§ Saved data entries
————————

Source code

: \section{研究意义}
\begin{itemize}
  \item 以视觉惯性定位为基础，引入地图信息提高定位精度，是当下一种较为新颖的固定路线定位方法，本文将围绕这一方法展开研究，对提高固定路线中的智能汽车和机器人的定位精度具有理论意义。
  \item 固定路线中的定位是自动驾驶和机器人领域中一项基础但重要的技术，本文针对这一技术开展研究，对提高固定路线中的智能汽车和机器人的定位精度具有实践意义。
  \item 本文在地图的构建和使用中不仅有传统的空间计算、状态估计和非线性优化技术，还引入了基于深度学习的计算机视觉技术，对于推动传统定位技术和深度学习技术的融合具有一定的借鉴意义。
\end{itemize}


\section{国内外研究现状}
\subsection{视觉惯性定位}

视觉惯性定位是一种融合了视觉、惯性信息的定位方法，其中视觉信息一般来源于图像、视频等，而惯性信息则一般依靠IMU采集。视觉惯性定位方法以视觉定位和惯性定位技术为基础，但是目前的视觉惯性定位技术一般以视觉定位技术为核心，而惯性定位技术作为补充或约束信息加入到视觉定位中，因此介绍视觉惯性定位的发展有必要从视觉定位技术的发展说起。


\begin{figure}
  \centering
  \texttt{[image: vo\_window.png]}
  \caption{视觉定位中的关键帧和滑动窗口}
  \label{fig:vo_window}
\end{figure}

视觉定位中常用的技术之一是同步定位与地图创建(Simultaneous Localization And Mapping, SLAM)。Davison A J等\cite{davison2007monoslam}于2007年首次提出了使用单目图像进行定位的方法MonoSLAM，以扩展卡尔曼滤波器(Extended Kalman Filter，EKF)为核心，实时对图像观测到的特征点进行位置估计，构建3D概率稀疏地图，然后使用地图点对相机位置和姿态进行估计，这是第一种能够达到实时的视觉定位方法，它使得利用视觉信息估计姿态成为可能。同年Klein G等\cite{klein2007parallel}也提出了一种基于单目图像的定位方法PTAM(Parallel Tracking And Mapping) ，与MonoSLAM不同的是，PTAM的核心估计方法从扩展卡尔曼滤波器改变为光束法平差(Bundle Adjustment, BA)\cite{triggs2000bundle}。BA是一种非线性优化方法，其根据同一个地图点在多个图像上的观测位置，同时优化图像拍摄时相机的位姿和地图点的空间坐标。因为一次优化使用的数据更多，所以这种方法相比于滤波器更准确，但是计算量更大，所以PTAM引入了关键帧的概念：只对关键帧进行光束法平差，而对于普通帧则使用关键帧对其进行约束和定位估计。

————————

§ Exercise instructions
Return the data exactly, every line included.

§ Exercise answer
Source code

: \section{研究意义}
\begin{itemize}
  \item 以视觉惯性定位为基础，引入地图信息提高定位精度，是当下一种较为新颖的固定路线定位方法，本文将围绕这一方法展开研究，对提高固定路线中的智能汽车和机器人的定位精度具有理论意义。
  \item 固定路线中的定位是自动驾驶和机器人领域中一项基础但重要的技术，本文针对这一技术开展研究，对提高固定路线中的智能汽车和机器人的定位精度具有实践意义。
  \item 本文在地图的构建和使用中不仅有传统的空间计算、状态估计和非线性优化技术，还引入了基于深度学习的计算机视觉技术，对于推动传统定位技术和深度学习技术的融合具有一定的借鉴意义。
\end{itemize}


\section{国内外研究现状}
\subsection{视觉惯性定位}

视觉惯性定位是一种融合了视觉、惯性信息的定位方法，其中视觉信息一般来源于图像、视频等，而惯性信息则一般依靠IMU采集。视觉惯性定位方法以视觉定位和惯性定位技术为基础，但是目前的视觉惯性定位技术一般以视觉定位技术为核心，而惯性定位技术作为补充或约束信息加入到视觉定位中，因此介绍视觉惯性定位的发展有必要从视觉定位技术的发展说起。


\begin{figure}
  \centering
  \texttt{[image: vo\_window.png]}
  \caption{视觉定位中的关键帧和滑动窗口}
  \label{fig:vo_window}
\end{figure}

视觉定位中常用的技术之一是同步定位与地图创建(Simultaneous Localization And Mapping, SLAM)。Davison A J等\cite{davison2007monoslam}于2007年首次提出了使用单目图像进行定位的方法MonoSLAM，以扩展卡尔曼滤波器(Extended Kalman Filter，EKF)为核心，实时对图像观测到的特征点进行位置估计，构建3D概率稀疏地图，然后使用地图点对相机位置和姿态进行估计，这是第一种能够达到实时的视觉定位方法，它使得利用视觉信息估计姿态成为可能。同年Klein G等\cite{klein2007parallel}也提出了一种基于单目图像的定位方法PTAM(Parallel Tracking And Mapping) ，与MonoSLAM不同的是，PTAM的核心估计方法从扩展卡尔曼滤波器改变为光束法平差(Bundle Adjustment, BA)\cite{triggs2000bundle}。BA是一种非线性优化方法，其根据同一个地图点在多个图像上的观测位置，同时优化图像拍摄时相机的位姿和地图点的空间坐标。因为一次优化使用的数据更多，所以这种方法相比于滤波器更准确，但是计算量更大，所以PTAM引入了关键帧的概念：只对关键帧进行光束法平差，而对于普通帧则使用关键帧对其进行约束和定位估计。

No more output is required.